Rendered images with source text
┄┄┄┄┄┄

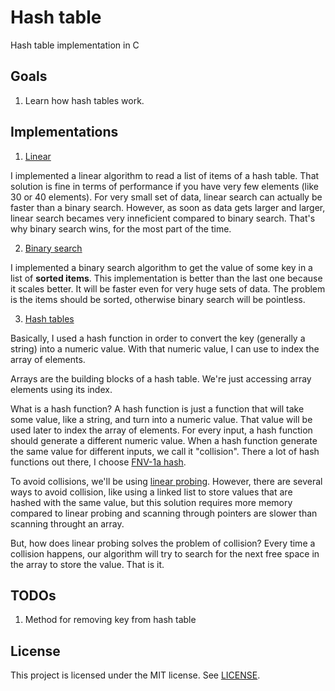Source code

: # Hash table
Hash table implementation in C

## Goals

1. Learn how hash tables work.

## Implementations

1. [Linear](./linear)

I implemented a linear algorithm to read a list of items of a hash table. That solution is fine in terms of performance if you
have very few elements (like 30 or 40 elements). For very small set of data, linear search can actually be faster than a binary
search. However, as soon as data gets larger and larger, linear search becames very inneficient compared to binary search.
That's why binary search wins, for the most part of the time.

2. [Binary search](./binary_search)

I implemented a binary search algorithm to get the value of some key in a list of **sorted items**. This implementation is
better than the last one because it scales better. It will be faster even for very huge sets of data. The problem is the items
should be sorted, otherwise binary search will be pointless. 

3. [Hash tables](./hash_table)

Basically, I used a hash function in order to convert the key (generally a string) into a numeric value. With that numeric
value, I can use to index the array of elements.

Arrays are the building blocks of a hash table. We're just accessing array elements using its index.

What is a hash function? A hash function is just a function that will take some value, like a string, and turn into a numeric
value. That value will be used later to index the array of elements. For every input, a hash function should generate a different
numeric value. When a hash function generate the same value for different inputs, we call it "collision". There a lot of
hash functions out there, I choose [FNV-1a hash](https://en.wikipedia.org/wiki/Fowler%E2%80%93Noll%E2%80%93Vo_hash_function#FNV-1a_hash).

To avoid collisions, we'll be using [linear probing](https://en.wikipedia.org/wiki/Linear_probing). However, there are several
ways to avoid collision, like using a linked list to store values that are hashed with the same value, but this solution requires
more memory compared to linear probing and scanning through pointers are slower than scanning throught an array.

But, how does linear probing solves the problem of collision? Every time a collision happens, our algorithm will try to search
for the next free space in the array to store the value. That is it.

## TODOs

1. Method for removing key from hash table

## License
This project is licensed under the MIT license. See [LICENSE](LICENSE).
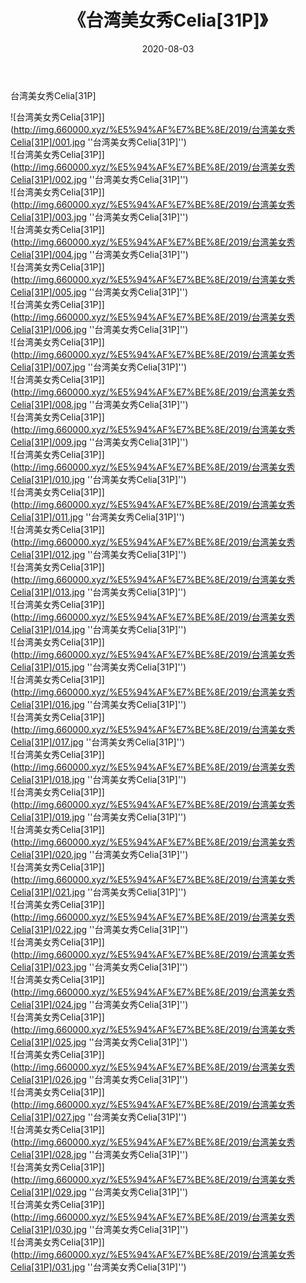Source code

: ﻿---
layout: post
title:  《台湾美女秀Celia[31P]》
date:   2020-08-03
img: http://img.660000.xyz/%E5%94%AF%E7%BE%8E/2019/台湾美女秀Celia[31P]/000.jpg
categories: [美女, 清纯, 唯美]
---

台湾美女秀Celia[31P]

![台湾美女秀Celia[31P]](http://img.660000.xyz/%E5%94%AF%E7%BE%8E/2019/台湾美女秀Celia[31P]/001.jpg ''台湾美女秀Celia[31P]'') <br>
![台湾美女秀Celia[31P]](http://img.660000.xyz/%E5%94%AF%E7%BE%8E/2019/台湾美女秀Celia[31P]/002.jpg ''台湾美女秀Celia[31P]'') <br>
![台湾美女秀Celia[31P]](http://img.660000.xyz/%E5%94%AF%E7%BE%8E/2019/台湾美女秀Celia[31P]/003.jpg ''台湾美女秀Celia[31P]'') <br>
![台湾美女秀Celia[31P]](http://img.660000.xyz/%E5%94%AF%E7%BE%8E/2019/台湾美女秀Celia[31P]/004.jpg ''台湾美女秀Celia[31P]'') <br>
![台湾美女秀Celia[31P]](http://img.660000.xyz/%E5%94%AF%E7%BE%8E/2019/台湾美女秀Celia[31P]/005.jpg ''台湾美女秀Celia[31P]'') <br>
![台湾美女秀Celia[31P]](http://img.660000.xyz/%E5%94%AF%E7%BE%8E/2019/台湾美女秀Celia[31P]/006.jpg ''台湾美女秀Celia[31P]'') <br>
![台湾美女秀Celia[31P]](http://img.660000.xyz/%E5%94%AF%E7%BE%8E/2019/台湾美女秀Celia[31P]/007.jpg ''台湾美女秀Celia[31P]'') <br>
![台湾美女秀Celia[31P]](http://img.660000.xyz/%E5%94%AF%E7%BE%8E/2019/台湾美女秀Celia[31P]/008.jpg ''台湾美女秀Celia[31P]'') <br>
![台湾美女秀Celia[31P]](http://img.660000.xyz/%E5%94%AF%E7%BE%8E/2019/台湾美女秀Celia[31P]/009.jpg ''台湾美女秀Celia[31P]'') <br>
![台湾美女秀Celia[31P]](http://img.660000.xyz/%E5%94%AF%E7%BE%8E/2019/台湾美女秀Celia[31P]/010.jpg ''台湾美女秀Celia[31P]'') <br>
![台湾美女秀Celia[31P]](http://img.660000.xyz/%E5%94%AF%E7%BE%8E/2019/台湾美女秀Celia[31P]/011.jpg ''台湾美女秀Celia[31P]'') <br>
![台湾美女秀Celia[31P]](http://img.660000.xyz/%E5%94%AF%E7%BE%8E/2019/台湾美女秀Celia[31P]/012.jpg ''台湾美女秀Celia[31P]'') <br>
![台湾美女秀Celia[31P]](http://img.660000.xyz/%E5%94%AF%E7%BE%8E/2019/台湾美女秀Celia[31P]/013.jpg ''台湾美女秀Celia[31P]'') <br>
![台湾美女秀Celia[31P]](http://img.660000.xyz/%E5%94%AF%E7%BE%8E/2019/台湾美女秀Celia[31P]/014.jpg ''台湾美女秀Celia[31P]'') <br>
![台湾美女秀Celia[31P]](http://img.660000.xyz/%E5%94%AF%E7%BE%8E/2019/台湾美女秀Celia[31P]/015.jpg ''台湾美女秀Celia[31P]'') <br>
![台湾美女秀Celia[31P]](http://img.660000.xyz/%E5%94%AF%E7%BE%8E/2019/台湾美女秀Celia[31P]/016.jpg ''台湾美女秀Celia[31P]'') <br>
![台湾美女秀Celia[31P]](http://img.660000.xyz/%E5%94%AF%E7%BE%8E/2019/台湾美女秀Celia[31P]/017.jpg ''台湾美女秀Celia[31P]'') <br>
![台湾美女秀Celia[31P]](http://img.660000.xyz/%E5%94%AF%E7%BE%8E/2019/台湾美女秀Celia[31P]/018.jpg ''台湾美女秀Celia[31P]'') <br>
![台湾美女秀Celia[31P]](http://img.660000.xyz/%E5%94%AF%E7%BE%8E/2019/台湾美女秀Celia[31P]/019.jpg ''台湾美女秀Celia[31P]'') <br>
![台湾美女秀Celia[31P]](http://img.660000.xyz/%E5%94%AF%E7%BE%8E/2019/台湾美女秀Celia[31P]/020.jpg ''台湾美女秀Celia[31P]'') <br>
![台湾美女秀Celia[31P]](http://img.660000.xyz/%E5%94%AF%E7%BE%8E/2019/台湾美女秀Celia[31P]/021.jpg ''台湾美女秀Celia[31P]'') <br>
![台湾美女秀Celia[31P]](http://img.660000.xyz/%E5%94%AF%E7%BE%8E/2019/台湾美女秀Celia[31P]/022.jpg ''台湾美女秀Celia[31P]'') <br>
![台湾美女秀Celia[31P]](http://img.660000.xyz/%E5%94%AF%E7%BE%8E/2019/台湾美女秀Celia[31P]/023.jpg ''台湾美女秀Celia[31P]'') <br>
![台湾美女秀Celia[31P]](http://img.660000.xyz/%E5%94%AF%E7%BE%8E/2019/台湾美女秀Celia[31P]/024.jpg ''台湾美女秀Celia[31P]'') <br>
![台湾美女秀Celia[31P]](http://img.660000.xyz/%E5%94%AF%E7%BE%8E/2019/台湾美女秀Celia[31P]/025.jpg ''台湾美女秀Celia[31P]'') <br>
![台湾美女秀Celia[31P]](http://img.660000.xyz/%E5%94%AF%E7%BE%8E/2019/台湾美女秀Celia[31P]/026.jpg ''台湾美女秀Celia[31P]'') <br>
![台湾美女秀Celia[31P]](http://img.660000.xyz/%E5%94%AF%E7%BE%8E/2019/台湾美女秀Celia[31P]/027.jpg ''台湾美女秀Celia[31P]'') <br>
![台湾美女秀Celia[31P]](http://img.660000.xyz/%E5%94%AF%E7%BE%8E/2019/台湾美女秀Celia[31P]/028.jpg ''台湾美女秀Celia[31P]'') <br>
![台湾美女秀Celia[31P]](http://img.660000.xyz/%E5%94%AF%E7%BE%8E/2019/台湾美女秀Celia[31P]/029.jpg ''台湾美女秀Celia[31P]'') <br>
![台湾美女秀Celia[31P]](http://img.660000.xyz/%E5%94%AF%E7%BE%8E/2019/台湾美女秀Celia[31P]/030.jpg ''台湾美女秀Celia[31P]'') <br>
![台湾美女秀Celia[31P]](http://img.660000.xyz/%E5%94%AF%E7%BE%8E/2019/台湾美女秀Celia[31P]/031.jpg ''台湾美女秀Celia[31P]'') <br>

┄┄┄┄┄┄

▶ [Task to complete]: Among the lines above, find those with the word "some" and list them.

▶ [Solution to this task]:
I implemented a binary search algorithm to get the value of some key in a list of **sorted items**. This implementation is
What is a hash function? A hash function is just a function that will take some value, like a string, and turn into a numeric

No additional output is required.